Exercise → Would you please output the lines of the data below from the one containing "누적혈당 데이터를 한눈에 볼 수 있고" to the end, exactly and with nothing added?

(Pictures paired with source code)
-- Opening Marker --
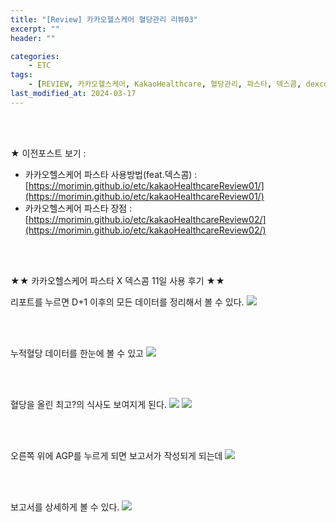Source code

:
 ```yaml
---
title: "[Review] 카카오헬스케어 혈당관리 리뷰03"
excerpt: ""
header: ""

categories:
    - ETC
tags:
    - [REVIEW, 카카오헬스케어, KakaoHealthcare, 혈당관리, 파스타, 덱스콤, dexcom]
last_modified_at: 2024-03-17
---
```

<br><br>

★ 이전포스트 보기 :
- 카카오헬스케어 파스타 사용방법(feat.덱스콤) : [https://morimin.github.io/etc/kakaoHealthcareReview01/](https://morimin.github.io/etc/kakaoHealthcareReview01/)
- 카카오헬스케어 파스타 장점 : [https://morimin.github.io/etc/kakaoHealthcareReview02/](https://morimin.github.io/etc/kakaoHealthcareReview02/)

<br><br>

★★ 카카오헬스케어 파스타 X 덱스콤 11일 사용 후기 ★★  

리포트를 누르면 D+1 이후의 모든 데이터를 정리해서 볼 수 있다.
![](/upload/review/2403_kakaoHealthCare/day3/00.png)

<br><br>

누적혈당 데이터를 한눈에 볼 수 있고
![](/upload/review/2403_kakaoHealthCare/day3/01.png)

<br><br>

혈당을 올린 최고?의 식사도 보여지게 된다.
![](/upload/review/2403_kakaoHealthCare/day3/02.png)
![](/upload/review/2403_kakaoHealthCare/day3/03.png)

<br><br>

오른쪽 위에 AGP를 누르게 되면 보고서가 작성되게 되는데
![](/upload/review/2403_kakaoHealthCare/day3/04.png)

<br><br>

보고서를 상세하게 볼 수 있다.
![](/upload/review/2403_kakaoHealthCare/day3/05.png)

<br><br>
-- Closing Marker --
Solution to this exercise →
누적혈당 데이터를 한눈에 볼 수 있고
![](/upload/review/2403_kakaoHealthCare/day3/01.png)

<br><br>

혈당을 올린 최고?의 식사도 보여지게 된다.
![](/upload/review/2403_kakaoHealthCare/day3/02.png)
![](/upload/review/2403_kakaoHealthCare/day3/03.png)

<br><br>

오른쪽 위에 AGP를 누르게 되면 보고서가 작성되게 되는데
![](/upload/review/2403_kakaoHealthCare/day3/04.png)

<br><br>

보고서를 상세하게 볼 수 있다.
![](/upload/review/2403_kakaoHealthCare/day3/05.png)

<br><br>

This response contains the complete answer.